Теперь все они зависели от моего решения, и я решила возвращаться. Из университета, где я работала на полставки, меня отпустили сразу, но из пединститута — со скандалом. По-своему они были правы. Ведь они меня приютили в тяжелое для меня время, относились ко мне хорошо, а я оставила их без всякой замены. По тем временам, когда личные и семейные отношения не очень-то принимались во внимание, мои аргументы о необходимости соединиться с мужем не производили почти никакого впечатления. Мне грозили судом по указу, но в конце концов дело уладилось.

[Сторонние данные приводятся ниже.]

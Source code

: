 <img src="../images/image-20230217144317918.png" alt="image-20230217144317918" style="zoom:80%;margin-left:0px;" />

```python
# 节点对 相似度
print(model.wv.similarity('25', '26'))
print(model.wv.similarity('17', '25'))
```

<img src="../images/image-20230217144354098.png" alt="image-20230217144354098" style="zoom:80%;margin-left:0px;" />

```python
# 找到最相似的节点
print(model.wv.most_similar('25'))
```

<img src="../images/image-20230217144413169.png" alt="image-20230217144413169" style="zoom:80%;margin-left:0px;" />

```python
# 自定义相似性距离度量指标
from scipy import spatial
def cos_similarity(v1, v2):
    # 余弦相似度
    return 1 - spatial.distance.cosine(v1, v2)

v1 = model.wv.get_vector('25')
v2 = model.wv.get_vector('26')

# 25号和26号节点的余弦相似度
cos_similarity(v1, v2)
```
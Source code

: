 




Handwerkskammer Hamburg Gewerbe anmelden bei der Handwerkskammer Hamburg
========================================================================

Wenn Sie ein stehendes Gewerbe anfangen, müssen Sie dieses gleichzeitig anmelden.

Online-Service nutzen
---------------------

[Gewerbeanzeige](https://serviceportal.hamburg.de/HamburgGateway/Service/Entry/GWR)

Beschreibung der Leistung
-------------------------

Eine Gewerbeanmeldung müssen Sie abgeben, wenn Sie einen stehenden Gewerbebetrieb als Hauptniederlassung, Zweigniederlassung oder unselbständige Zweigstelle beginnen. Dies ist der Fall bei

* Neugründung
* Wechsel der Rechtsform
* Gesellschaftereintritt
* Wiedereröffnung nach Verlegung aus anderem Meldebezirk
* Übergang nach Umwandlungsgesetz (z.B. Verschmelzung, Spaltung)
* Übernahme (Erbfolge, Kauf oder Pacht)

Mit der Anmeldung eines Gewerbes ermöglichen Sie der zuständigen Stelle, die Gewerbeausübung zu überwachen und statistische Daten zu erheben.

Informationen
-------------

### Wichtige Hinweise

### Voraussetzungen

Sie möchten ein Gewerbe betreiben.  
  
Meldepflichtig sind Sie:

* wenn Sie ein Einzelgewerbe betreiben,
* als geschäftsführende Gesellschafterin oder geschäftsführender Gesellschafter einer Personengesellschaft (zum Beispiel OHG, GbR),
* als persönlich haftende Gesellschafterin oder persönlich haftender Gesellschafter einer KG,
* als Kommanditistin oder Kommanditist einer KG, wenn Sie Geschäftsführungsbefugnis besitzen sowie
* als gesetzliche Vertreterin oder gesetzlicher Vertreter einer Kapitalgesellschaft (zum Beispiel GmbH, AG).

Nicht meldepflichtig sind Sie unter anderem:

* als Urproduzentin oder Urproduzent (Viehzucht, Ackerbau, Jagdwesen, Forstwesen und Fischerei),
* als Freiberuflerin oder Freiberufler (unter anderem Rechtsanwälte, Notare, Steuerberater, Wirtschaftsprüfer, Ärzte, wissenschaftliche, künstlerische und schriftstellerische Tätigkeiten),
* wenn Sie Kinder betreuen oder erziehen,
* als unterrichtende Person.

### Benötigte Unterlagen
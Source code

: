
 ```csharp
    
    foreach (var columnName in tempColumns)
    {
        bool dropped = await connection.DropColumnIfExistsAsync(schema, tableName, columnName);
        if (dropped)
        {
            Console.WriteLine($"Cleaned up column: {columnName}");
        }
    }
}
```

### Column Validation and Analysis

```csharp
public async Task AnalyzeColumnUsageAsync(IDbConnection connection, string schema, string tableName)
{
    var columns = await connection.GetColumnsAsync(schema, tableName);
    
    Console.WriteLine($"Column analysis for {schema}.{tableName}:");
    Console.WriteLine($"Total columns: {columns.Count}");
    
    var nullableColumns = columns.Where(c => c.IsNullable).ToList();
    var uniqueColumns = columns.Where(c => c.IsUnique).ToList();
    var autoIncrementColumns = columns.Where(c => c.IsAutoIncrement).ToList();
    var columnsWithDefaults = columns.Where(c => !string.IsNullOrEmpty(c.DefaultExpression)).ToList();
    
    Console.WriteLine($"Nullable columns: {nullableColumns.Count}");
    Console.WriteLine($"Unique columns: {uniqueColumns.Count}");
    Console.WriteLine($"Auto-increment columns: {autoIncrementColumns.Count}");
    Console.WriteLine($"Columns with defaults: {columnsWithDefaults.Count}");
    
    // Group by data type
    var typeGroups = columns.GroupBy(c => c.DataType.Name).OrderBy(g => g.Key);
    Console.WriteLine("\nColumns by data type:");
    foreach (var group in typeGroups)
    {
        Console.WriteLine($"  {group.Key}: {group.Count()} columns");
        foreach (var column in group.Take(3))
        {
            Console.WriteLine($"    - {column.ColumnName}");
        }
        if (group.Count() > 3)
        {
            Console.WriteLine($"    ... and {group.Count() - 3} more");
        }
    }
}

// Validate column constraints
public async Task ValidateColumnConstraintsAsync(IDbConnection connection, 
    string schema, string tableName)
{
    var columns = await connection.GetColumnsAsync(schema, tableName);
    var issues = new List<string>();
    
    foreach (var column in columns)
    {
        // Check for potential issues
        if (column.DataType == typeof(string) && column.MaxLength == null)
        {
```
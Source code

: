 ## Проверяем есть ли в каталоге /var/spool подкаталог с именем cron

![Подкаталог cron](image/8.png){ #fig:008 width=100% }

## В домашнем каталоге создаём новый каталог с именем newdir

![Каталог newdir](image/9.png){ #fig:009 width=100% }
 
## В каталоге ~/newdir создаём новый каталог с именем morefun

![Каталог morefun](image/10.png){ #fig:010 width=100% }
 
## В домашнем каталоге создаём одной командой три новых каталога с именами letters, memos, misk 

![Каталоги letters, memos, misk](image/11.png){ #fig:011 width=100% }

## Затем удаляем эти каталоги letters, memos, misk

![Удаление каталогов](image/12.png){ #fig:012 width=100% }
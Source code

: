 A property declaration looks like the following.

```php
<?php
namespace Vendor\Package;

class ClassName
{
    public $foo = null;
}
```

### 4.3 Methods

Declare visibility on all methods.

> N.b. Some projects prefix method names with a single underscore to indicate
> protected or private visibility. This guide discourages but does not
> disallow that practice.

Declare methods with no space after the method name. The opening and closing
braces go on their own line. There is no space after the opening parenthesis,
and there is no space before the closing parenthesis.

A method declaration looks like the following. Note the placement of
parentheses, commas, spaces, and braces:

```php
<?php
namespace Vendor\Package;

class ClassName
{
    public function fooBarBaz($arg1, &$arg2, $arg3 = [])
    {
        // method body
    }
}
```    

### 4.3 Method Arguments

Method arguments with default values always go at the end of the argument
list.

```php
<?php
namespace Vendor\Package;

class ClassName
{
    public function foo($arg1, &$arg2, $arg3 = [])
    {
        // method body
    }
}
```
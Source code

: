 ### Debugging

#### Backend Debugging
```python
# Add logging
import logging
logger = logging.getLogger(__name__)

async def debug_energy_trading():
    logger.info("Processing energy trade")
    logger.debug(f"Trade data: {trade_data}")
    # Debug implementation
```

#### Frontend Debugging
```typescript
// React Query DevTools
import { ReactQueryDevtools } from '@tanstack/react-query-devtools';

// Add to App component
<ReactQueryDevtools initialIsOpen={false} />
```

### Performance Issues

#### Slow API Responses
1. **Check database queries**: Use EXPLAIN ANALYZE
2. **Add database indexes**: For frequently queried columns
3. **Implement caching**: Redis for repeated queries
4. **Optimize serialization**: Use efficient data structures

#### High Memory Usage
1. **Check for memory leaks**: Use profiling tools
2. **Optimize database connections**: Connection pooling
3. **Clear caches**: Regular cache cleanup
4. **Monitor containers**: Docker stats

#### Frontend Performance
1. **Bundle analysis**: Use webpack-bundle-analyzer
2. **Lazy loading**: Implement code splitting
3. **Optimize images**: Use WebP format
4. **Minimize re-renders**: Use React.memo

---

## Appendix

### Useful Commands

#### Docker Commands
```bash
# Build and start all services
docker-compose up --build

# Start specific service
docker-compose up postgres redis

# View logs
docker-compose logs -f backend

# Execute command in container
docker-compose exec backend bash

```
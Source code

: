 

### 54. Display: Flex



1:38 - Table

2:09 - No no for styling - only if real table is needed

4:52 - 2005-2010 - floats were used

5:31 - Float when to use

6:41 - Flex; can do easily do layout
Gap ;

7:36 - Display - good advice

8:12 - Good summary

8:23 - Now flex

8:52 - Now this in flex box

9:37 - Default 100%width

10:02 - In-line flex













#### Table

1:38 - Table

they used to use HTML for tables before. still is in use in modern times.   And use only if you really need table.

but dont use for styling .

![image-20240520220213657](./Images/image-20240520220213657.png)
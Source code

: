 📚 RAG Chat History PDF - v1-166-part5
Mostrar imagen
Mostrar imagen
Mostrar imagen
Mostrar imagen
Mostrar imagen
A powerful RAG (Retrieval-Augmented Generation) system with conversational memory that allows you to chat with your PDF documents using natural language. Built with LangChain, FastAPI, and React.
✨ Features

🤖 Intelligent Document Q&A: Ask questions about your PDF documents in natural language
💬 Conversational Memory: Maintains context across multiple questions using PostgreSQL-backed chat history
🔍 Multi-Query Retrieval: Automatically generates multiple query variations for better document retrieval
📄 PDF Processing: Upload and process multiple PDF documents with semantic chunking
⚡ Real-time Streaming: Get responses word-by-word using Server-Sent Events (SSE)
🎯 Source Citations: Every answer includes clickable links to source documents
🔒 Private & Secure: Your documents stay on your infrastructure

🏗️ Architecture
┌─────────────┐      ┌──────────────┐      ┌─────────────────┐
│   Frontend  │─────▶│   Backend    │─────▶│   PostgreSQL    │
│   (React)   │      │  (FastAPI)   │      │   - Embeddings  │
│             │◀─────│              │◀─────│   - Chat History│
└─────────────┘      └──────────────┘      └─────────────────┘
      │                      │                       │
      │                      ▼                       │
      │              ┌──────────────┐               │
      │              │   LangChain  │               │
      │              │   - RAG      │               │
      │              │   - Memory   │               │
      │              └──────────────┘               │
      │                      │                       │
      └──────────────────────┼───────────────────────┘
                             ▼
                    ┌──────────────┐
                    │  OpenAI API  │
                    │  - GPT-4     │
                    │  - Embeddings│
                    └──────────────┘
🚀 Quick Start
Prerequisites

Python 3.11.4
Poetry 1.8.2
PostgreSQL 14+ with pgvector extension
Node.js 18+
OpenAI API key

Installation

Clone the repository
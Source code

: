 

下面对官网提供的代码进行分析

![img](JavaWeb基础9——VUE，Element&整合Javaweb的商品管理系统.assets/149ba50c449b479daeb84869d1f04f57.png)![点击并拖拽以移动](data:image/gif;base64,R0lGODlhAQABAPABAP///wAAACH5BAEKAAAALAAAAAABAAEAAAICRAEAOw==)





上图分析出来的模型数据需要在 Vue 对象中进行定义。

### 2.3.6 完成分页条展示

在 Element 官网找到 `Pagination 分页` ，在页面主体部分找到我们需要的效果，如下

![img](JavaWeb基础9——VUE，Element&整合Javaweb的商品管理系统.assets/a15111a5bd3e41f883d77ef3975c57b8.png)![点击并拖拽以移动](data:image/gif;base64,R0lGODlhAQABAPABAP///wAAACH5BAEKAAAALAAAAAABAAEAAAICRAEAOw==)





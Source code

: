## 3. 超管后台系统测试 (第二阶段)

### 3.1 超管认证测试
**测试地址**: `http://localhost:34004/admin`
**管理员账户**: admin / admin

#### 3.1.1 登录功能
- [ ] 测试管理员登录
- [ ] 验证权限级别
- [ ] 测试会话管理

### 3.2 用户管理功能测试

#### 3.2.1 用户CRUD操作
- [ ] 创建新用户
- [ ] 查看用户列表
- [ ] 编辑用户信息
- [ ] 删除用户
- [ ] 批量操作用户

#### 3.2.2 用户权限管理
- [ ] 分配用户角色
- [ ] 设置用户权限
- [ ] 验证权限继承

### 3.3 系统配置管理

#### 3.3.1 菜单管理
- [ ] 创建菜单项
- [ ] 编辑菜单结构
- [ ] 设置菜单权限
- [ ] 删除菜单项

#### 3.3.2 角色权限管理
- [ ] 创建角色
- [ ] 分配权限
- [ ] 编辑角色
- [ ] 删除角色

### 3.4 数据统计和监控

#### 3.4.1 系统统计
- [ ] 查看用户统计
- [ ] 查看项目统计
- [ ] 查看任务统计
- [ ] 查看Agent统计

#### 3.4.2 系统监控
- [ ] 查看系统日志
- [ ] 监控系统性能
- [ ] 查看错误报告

3 июля 1943 года, в день когда начались бои на Орловско-Курской дуге — в последний вечер я пошла прощаться с Белецкими и Самариными (Женя сделала это раньше). Я провела у них пару часов и уже в совершенной темноте собралась домой, а путь был неблизок — километра два. Роман Самарин вызвался меня провожать. Мы вышли и не спеша шли по их улице в направлении Ленинского проспекта. Вдруг началась гроза с сильнейшим ливнем. Мы переждали ее под крышей какого-то крылечка. И когда непогода пронеслась, пошли дальше, шлепая по лужам. После грозы воздух очистился, зелень вокруг заблагоухала, небо стало безоблачным и на нем сияли высокие, холодные звезды. Город, окутанный темнотой, казался милым и уютным. Мы говорили о нашем отъезде, о будущем страны, о том, что они тоже скоро будут в Москве. Роман Михайлович взял меня под руку и глядел на меня из-под поблескивающих очков ласковыми глазами. Он был тогда молод, строен, интересен. Последний раз я видела его таким и первый раз говорила с ним попросту, без стеснения. Оба мы одинаково ощущали радость этого тихого вечера, предвещавшего скорую победу и, как тогда казалось, новую, совсем иную, чем прежняя, жизнь. Мы распрощались у нашего дома. Он, как всегда, церемонно поцеловал мою руку, и я рассказала ему, как смешно было мне, когда он делал это на лестнице в оледенелом пединституте. Мы вместе посмеялись на прощание и расстались. Почему-то этот тихий прощальный вечер остался в моей памяти, хотя ни до ни после этого я никогда не дружила с Романом Михайловичем, а позднее даже стала считать его дурным человеком. Но в этом вечере был своего рода «момент истины», какого-то раскрытия запертых на замок душ и какое-то ожидание неизвестного будущего, на мгновение расковавшее нас.